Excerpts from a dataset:
^^^^^^^^

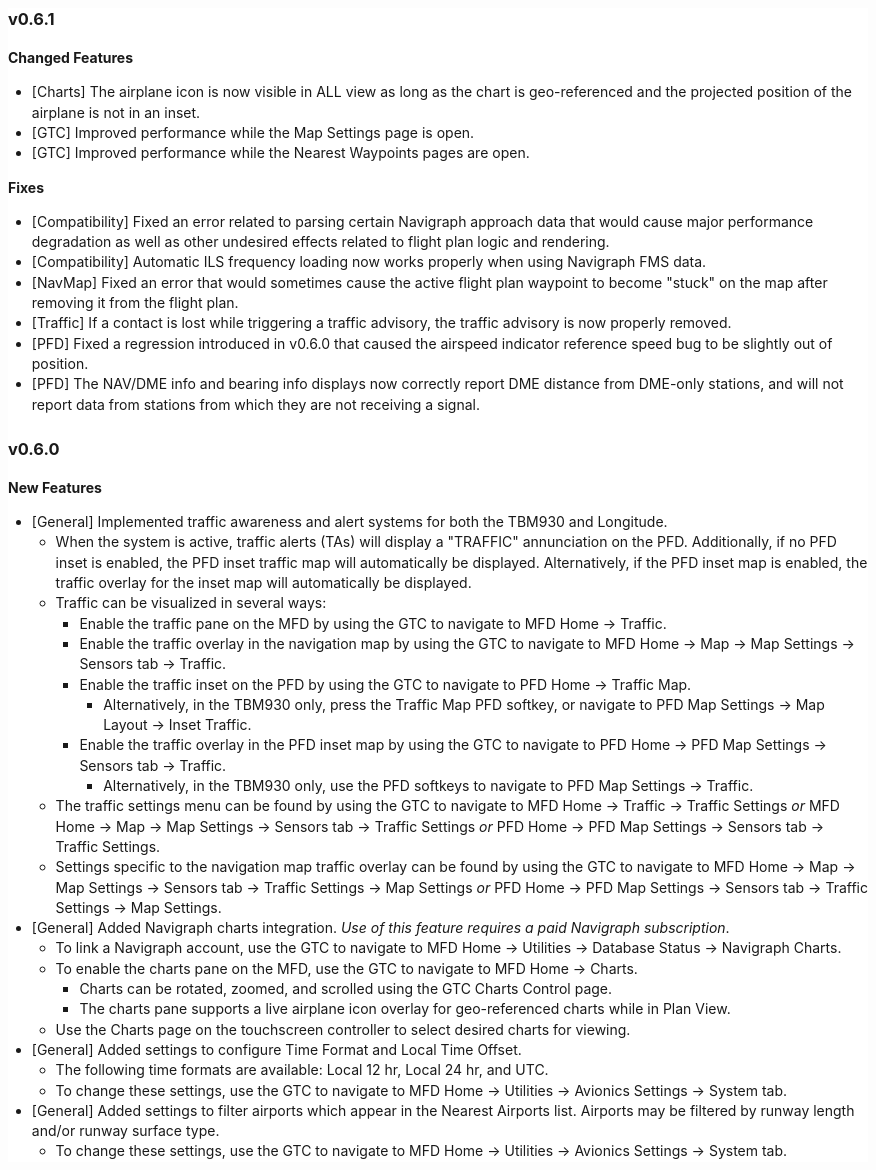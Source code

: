 ### v0.6.1
**Changed Features**
- \[Charts\] The airplane icon is now visible in ALL view as long as the chart is geo-referenced and the projected position of the airplane is not in an inset.
- \[GTC\] Improved performance while the Map Settings page is open.
- \[GTC\] Improved performance while the Nearest Waypoints pages are open.

**Fixes**
- \[Compatibility\] Fixed an error related to parsing certain Navigraph approach data that would cause major performance degradation as well as other undesired effects related to flight plan logic and rendering.
- \[Compatibility\] Automatic ILS frequency loading now works properly when using Navigraph FMS data.
- \[NavMap\] Fixed an error that would sometimes cause the active flight plan waypoint to become "stuck" on the map after removing it from the flight plan.
- \[Traffic\] If a contact is lost while triggering a traffic advisory, the traffic advisory is now properly removed.
- \[PFD\] Fixed a regression introduced in v0.6.0 that caused the airspeed indicator reference speed bug to be slightly out of position.
- \[PFD\] The NAV/DME info and bearing info displays now correctly report DME distance from DME-only stations, and will not report data from stations from which they are not receiving a signal.

### v0.6.0
**New Features**
- \[General\] Implemented traffic awareness and alert systems for both the TBM930 and Longitude.
  - When the system is active, traffic alerts (TAs) will display a "TRAFFIC" annunciation on the PFD. Additionally, if no PFD inset is enabled, the PFD inset traffic map will automatically be displayed. Alternatively, if the PFD inset map is enabled, the traffic overlay for the inset map will automatically be displayed.
  - Traffic can be visualized in several ways:
    - Enable the traffic pane on the MFD by using the GTC to navigate to MFD Home -> Traffic.
    - Enable the traffic overlay in the navigation map by using the GTC to navigate to MFD Home -> Map -> Map Settings -> Sensors tab -> Traffic.
    - Enable the traffic inset on the PFD by using the GTC to navigate to PFD Home -> Traffic Map.
      - Alternatively, in the TBM930 only, press the Traffic Map PFD softkey, or navigate to PFD Map Settings -> Map Layout -> Inset Traffic.
    - Enable the traffic overlay in the PFD inset map by using the GTC to navigate to PFD Home -> PFD Map Settings -> Sensors tab -> Traffic.
      - Alternatively, in the TBM930 only, use the PFD softkeys to navigate to PFD Map Settings -> Traffic.
  - The traffic settings menu can be found by using the GTC to navigate to MFD Home -> Traffic -> Traffic Settings _or_ MFD Home -> Map -> Map Settings -> Sensors tab -> Traffic Settings _or_ PFD Home -> PFD Map Settings -> Sensors tab -> Traffic Settings.
  - Settings specific to the navigation map traffic overlay can be found by using the GTC to navigate to MFD Home -> Map -> Map Settings -> Sensors tab -> Traffic Settings -> Map Settings _or_ PFD Home -> PFD Map Settings -> Sensors tab -> Traffic Settings -> Map Settings.
- \[General\] Added Navigraph charts integration. *Use of this feature requires a paid Navigraph subscription*.
  - To link a Navigraph account, use the GTC to navigate to MFD Home -> Utilities -> Database Status -> Navigraph Charts.
  - To enable the charts pane on the MFD, use the GTC to navigate to MFD Home -> Charts.
    - Charts can be rotated, zoomed, and scrolled using the GTC Charts Control page.
    - The charts pane supports a live airplane icon overlay for geo-referenced charts while in Plan View.
  - Use the Charts page on the touchscreen controller to select desired charts for viewing.
- \[General\] Added settings to configure Time Format and Local Time Offset.
  - The following time formats are available: Local 12 hr, Local 24 hr, and UTC.
  - To change these settings, use the GTC to navigate to MFD Home -> Utilities -> Avionics Settings -> System tab.
- \[General\] Added settings to filter airports which appear in the Nearest Airports list. Airports may be filtered by runway length and/or runway surface type.
  - To change these settings, use the GTC to navigate to MFD Home -> Utilities -> Avionics Settings -> System tab.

^^^^^^^^

Your instructions:
Look back at the entries above. Retype the line with "- \[Compatibility\] Fixed", the line with "- Enable the traffic pane", and all lines in between.

Solution to this task:
- \[Compatibility\] Fixed an error related to parsing certain Navigraph approach data that would cause major performance degradation as well as other undesired effects related to flight plan logic and rendering.
- \[Compatibility\] Automatic ILS frequency loading now works properly when using Navigraph FMS data.
- \[NavMap\] Fixed an error that would sometimes cause the active flight plan waypoint to become "stuck" on the map after removing it from the flight plan.
- \[Traffic\] If a contact is lost while triggering a traffic advisory, the traffic advisory is now properly removed.
- \[PFD\] Fixed a regression introduced in v0.6.0 that caused the airspeed indicator reference speed bug to be slightly out of position.
- \[PFD\] The NAV/DME info and bearing info displays now correctly report DME distance from DME-only stations, and will not report data from stations from which they are not receiving a signal.

### v0.6.0
**New Features**
- \[General\] Implemented traffic awareness and alert systems for both the TBM930 and Longitude.
  - When the system is active, traffic alerts (TAs) will display a "TRAFFIC" annunciation on the PFD. Additionally, if no PFD inset is enabled, the PFD inset traffic map will automatically be displayed. Alternatively, if the PFD inset map is enabled, the traffic overlay for the inset map will automatically be displayed.
  - Traffic can be visualized in several ways:
    - Enable the traffic pane on the MFD by using the GTC to navigate to MFD Home -> Traffic.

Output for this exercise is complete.